WORK ITEM » Bring together copies of the lines in the data below that contain the word "level".

[Stored records]
—————

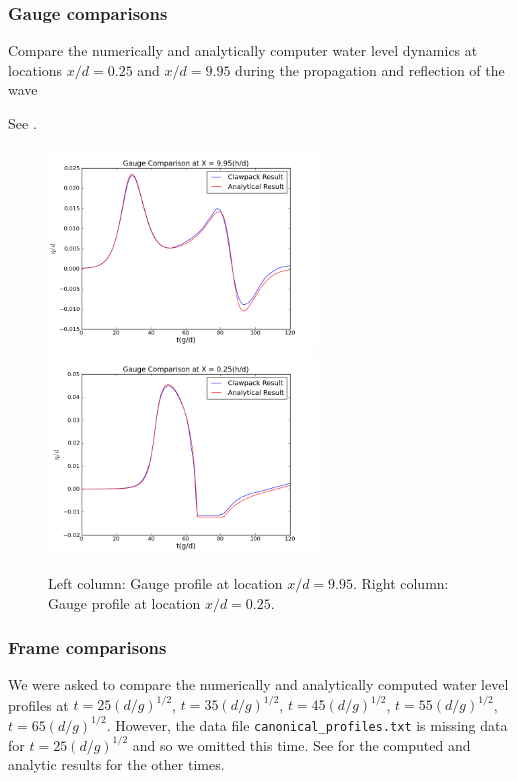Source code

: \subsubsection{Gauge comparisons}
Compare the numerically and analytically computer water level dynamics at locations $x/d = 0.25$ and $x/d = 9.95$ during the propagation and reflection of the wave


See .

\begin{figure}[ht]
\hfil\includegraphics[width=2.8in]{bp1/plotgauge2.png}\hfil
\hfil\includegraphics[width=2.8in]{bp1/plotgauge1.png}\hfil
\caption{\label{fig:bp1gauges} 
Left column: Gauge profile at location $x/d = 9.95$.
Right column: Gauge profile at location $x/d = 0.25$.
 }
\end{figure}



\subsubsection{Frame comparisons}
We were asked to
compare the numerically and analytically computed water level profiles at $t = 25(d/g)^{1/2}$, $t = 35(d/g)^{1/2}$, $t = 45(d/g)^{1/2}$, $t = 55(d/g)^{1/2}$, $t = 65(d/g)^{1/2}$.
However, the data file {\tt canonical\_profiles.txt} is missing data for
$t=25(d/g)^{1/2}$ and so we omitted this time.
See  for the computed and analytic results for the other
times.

—————

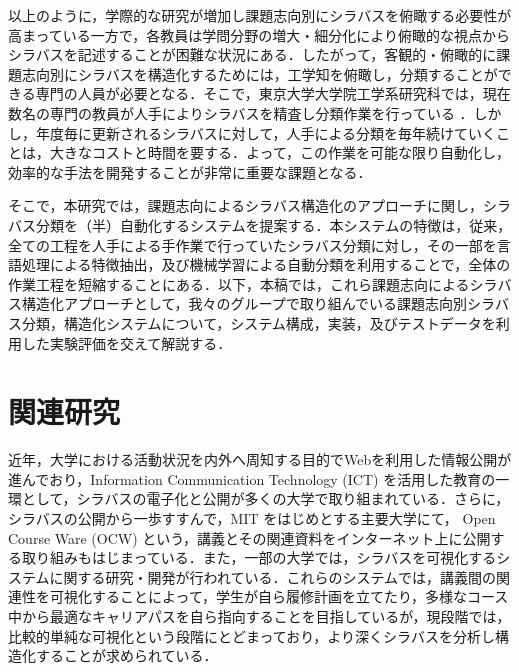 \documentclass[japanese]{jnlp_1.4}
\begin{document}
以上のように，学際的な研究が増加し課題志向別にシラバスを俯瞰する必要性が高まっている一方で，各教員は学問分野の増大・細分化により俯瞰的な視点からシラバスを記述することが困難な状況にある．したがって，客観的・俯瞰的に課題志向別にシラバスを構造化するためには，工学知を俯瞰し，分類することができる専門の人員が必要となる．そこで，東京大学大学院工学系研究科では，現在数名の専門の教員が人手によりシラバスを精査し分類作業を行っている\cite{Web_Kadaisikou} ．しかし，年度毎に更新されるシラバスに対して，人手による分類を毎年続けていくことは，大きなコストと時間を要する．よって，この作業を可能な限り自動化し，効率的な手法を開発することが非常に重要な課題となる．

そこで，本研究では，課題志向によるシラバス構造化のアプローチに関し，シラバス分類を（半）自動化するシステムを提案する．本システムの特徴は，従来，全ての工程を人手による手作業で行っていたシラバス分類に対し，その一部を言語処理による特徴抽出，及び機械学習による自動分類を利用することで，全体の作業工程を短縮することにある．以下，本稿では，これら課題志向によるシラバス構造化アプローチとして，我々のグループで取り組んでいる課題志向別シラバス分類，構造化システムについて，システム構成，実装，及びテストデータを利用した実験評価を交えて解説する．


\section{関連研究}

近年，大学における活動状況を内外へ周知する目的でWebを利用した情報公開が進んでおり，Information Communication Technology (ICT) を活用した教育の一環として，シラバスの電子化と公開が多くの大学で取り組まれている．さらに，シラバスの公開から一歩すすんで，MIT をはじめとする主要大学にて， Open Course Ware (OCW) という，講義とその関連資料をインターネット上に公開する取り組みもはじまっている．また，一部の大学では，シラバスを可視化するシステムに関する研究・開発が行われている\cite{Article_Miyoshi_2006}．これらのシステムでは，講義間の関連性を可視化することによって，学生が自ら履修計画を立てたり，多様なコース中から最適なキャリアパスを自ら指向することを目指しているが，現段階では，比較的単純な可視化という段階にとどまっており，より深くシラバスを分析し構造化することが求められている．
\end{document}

—————

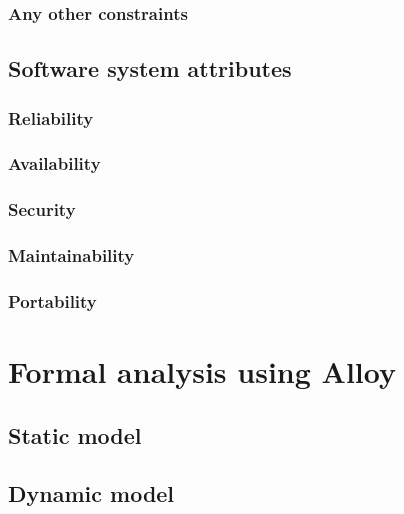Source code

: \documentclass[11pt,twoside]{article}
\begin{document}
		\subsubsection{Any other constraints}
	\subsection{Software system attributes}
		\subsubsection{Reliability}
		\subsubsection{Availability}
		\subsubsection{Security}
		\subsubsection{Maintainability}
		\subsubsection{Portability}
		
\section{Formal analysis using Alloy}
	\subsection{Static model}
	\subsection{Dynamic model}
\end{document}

—————

PROBLEM SOLUTION »
Compare the numerically and analytically computer water level dynamics at locations $x/d = 0.25$ and $x/d = 9.95$ during the propagation and reflection of the wave
compare the numerically and analytically computed water level profiles at $t = 25(d/g)^{1/2}$, $t = 35(d/g)^{1/2}$, $t = 45(d/g)^{1/2}$, $t = 55(d/g)^{1/2}$, $t = 65(d/g)^{1/2}$.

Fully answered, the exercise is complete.